Recycling secures raw materials for a climate-neutral Europe
Recycling is the key factor in achieving the EU climate targets. This is shown by the results of the "resources SAVED by recycling" study published today, which Fraunhofer UMSICHT prepared on behalf of the ALBA Group, one of the ten leading recycling companies worldwide. According to the study, 3.5 million tons of greenhouse gas emissions and 28.8 million tons of primary resources could be saved in 2020 alone. Further potential could be raised, for example, through minimum quotas for the use of recycled raw materials.

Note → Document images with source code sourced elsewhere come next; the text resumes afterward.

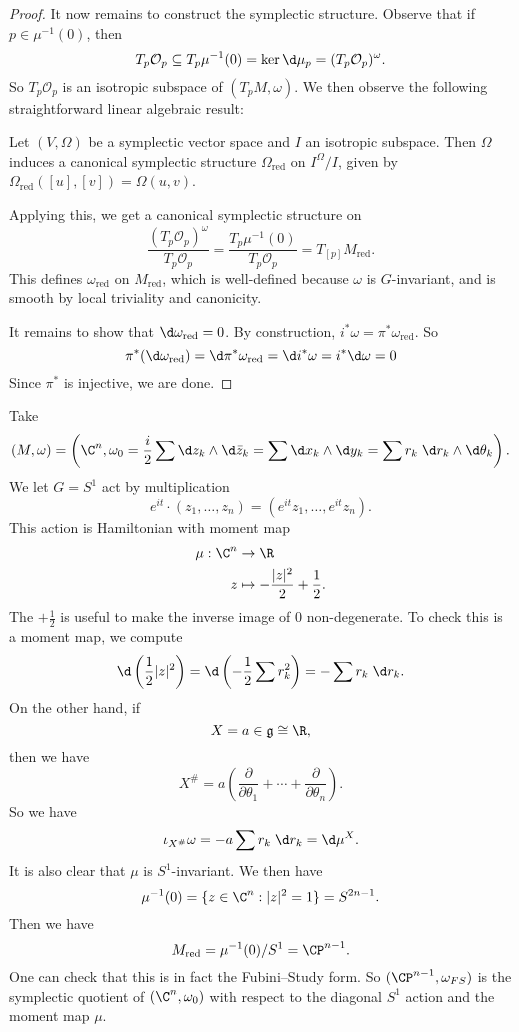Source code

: \documentclass[a4paper]{article}
\newcommand\red{\mathrm{red}}
\begin{document}
\begin{proof}
  It now remains to construct the symplectic structure. Observe that if $p \in \mu^{-1}(0)$, then
  \[
    T_p \mathcal{O}_p \subseteq T_p \mu^{-1}(0) = \ker \d \mu_p = (T_p \mathcal{O}_p)^\omega.
  \]
  So $T_p \mathcal{O}_p$ is an isotropic subspace of $(T_p M, \omega)$. We then observe the following straightforward linear algebraic result:

  \begin{lemma}
    Let $(V, \Omega)$ be a symplectic vector space and $I$ an isotropic subspace. Then $\Omega$ induces a canonical symplectic structure $\Omega_{\red}$ on $I^\Omega/I$, given by $\Omega_{\red}([u], [v]) = \Omega(u, v)$.
  \end{lemma}

  Applying this, we get a canonical symplectic structure on
  \[
    \frac{(T_p\mathcal{O}_p)^\omega}{T_p \mathcal{O}_p} = \frac{T_p \mu^{-1}(0)}{T_p \mathcal{O}_p} = T_{[p]} M_{\red}.
  \]
  This defines $\omega_{\red}$ on $M_{\red}$, which is well-defined because $\omega$ is $G$-invariant, and is smooth by local triviality and canonicity.

  It remains to show that $\d \omega_{\red} = 0$. By construction, $i^* \omega = \pi^* \omega_{\red}$. So
  \[
    \pi^* (\d \omega_{\red}) = \d \pi^* \omega_{\red} = \d i^* \omega = i^* \d \omega = 0
  \]
  Since $\pi^*$ is injective, we are done.
\end{proof}

\begin{eg}
  Take
  \[
    (M, \omega) = \left(\C^n, \omega_0 = \frac{i}{2} \sum \d z_k \wedge \d \bar{z}_k = \sum \d x_k \wedge \d y_k = \sum r_k \;\d r_k \wedge \d \theta_k\right).
  \]
  We let $G = S^1$ act by multiplication
  \[
    e^{it} \cdot (z_1, \ldots, z_n) = (e^{it} z_1, \ldots, e^{it} z_n).
  \]
  This action is Hamiltonian with moment map
  \begin{align*}
    \mu: \C^n &\to \R\\
    z &\mapsto - \frac{|z|^2}{2} + \frac{1}{2}.
  \end{align*}
  The $+\frac{1}{2}$ is useful to make the inverse image of $0$ non-degenerate. To check this is a moment map, we compute
  \[
    \d \left(\frac{1}{2} |z|^2\right) = \d \left(-\frac{1}{2} \sum r_k^2\right) = - \sum r_k \;\d r_k.
  \]
  On the other hand, if
  \[
    X = a \in \mathfrak{g} \cong \R,
  \]
  then we have
  \[
    X^\# = a \left(\frac{\partial}{\partial \theta_1} + \cdots + \frac{\partial}{\partial \theta_n}\right).
  \]
  So we have
  \[
    \iota_{X^\#} \omega = - a \sum r_k \;\d r_k = \d \mu^X.
  \]
  It is also clear that $\mu$ is $S^1$-invariant. We then have
  \[
    \mu^{-1}(0) = \{z \in \C^n : |z|^2 = 1\} = S^{2n - 1}.
  \]
  Then we have
  \[
    M_{\red} = \mu^{-1}(0)/S^1 = \CP^{n - 1}.
  \]
  One can check that this is in fact the Fubini--Study form. So $(\CP^{n - 1}, \omega_{FS})$ is the symplectic quotient of $(\C^n, \omega_0)$ with respect to the diagonal $S^1$ action and the moment map $\mu$.
\end{eg}
\end{document}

“Fit for 55” thanks to the circular economy: the recycling of raw materials leads to a systematic reduction in the greenhouse gas emissions of our civilisation – and can therefore make a key contribution to achieving the EU climate goals. This is the outcome of the “resources SAVED by recycling” study presented today, which the Fraunhofer Institute for Environmental, Safety and Energy Technology UMSICHT prepared on behalf of the ALBA Group. Thanks to the closed-loop circulation of 4.8 million tonnes of recyclable materials, the ALBA Group succeeded in preventing some 3.5 million tonnes of climate-damaging greenhouse gas emissions in the year 2020 alone. This amount is equivalent to the emissions from some five million return flights between Frankfurt am Main and Mallorca. At the same time, recycling also secures valuable raw materials for the industry: in 2020, in comparison with primary production, recycling saved 28.8 million tonnes of resources, such as crude oil and iron ore.
“The circular economy is one of the strongest pace-setters on the journey to achieving climate neutrality,” highlights Dr. Axel Schweitzer, CEO of the ALBA Group. “We will only achieve the goal of reducing greenhouse gas emissions by at least 55 per cent throughout Europe by 2030 if we make consistent use of recycled raw materials.” This includes the area of plastics, for example: compared with primary plastics made from crude oil, the use of high-quality recycled plastics achieves a reduction of greenhouse gas emissions of more than 50 per cent. “It is now necessary to lever this potential,” explains Schweitzer. “We are expecting the new Federal Government in Germany to act decisively and push ahead directly with the transition to a circular economy. The environmental benefits of recycling due to its clearly superior CO2 balance should also find reflection in prices. As immediate climate protection measures, clear industry standards for recyclates combined with minimum quotas on the use of recycled raw materials in products and packaging are also urgently necessary. Last but not least, the state sector is also called upon to prioritise resource protection in the area of procurement. Sustainable procurement can ultimately provide a significant boost to the circular economy”.
Plastics, metals, waste electrical (and electronic) equipment, wood, paper, cardboard, cartons or glass: the Fraunhofer UMSICHT has now been researching the specific benefits of recycling for 14 years. Detailed comparisons have also been made of the primary processes and recycling processes for the various material flows. “This means we can precisely quantify the extent to which the recycling activities of the ALBA Group can contribute to reducing the burden on the environment,” explains Dr.-Ing. Markus Hiebel, Director of the Department for Sustainability and Participation at Fraunhofer UMSICHT. Hiebel believes that the greatest savings can be achieved if the entire value chain is aligned consistently with the circular principle: “The transformation towards a genuine circular economy requires completely new thinking. Products should be designed and managed to ensure that they contain recycled raw materials right from the start – which enables them to be recycled appropriately.”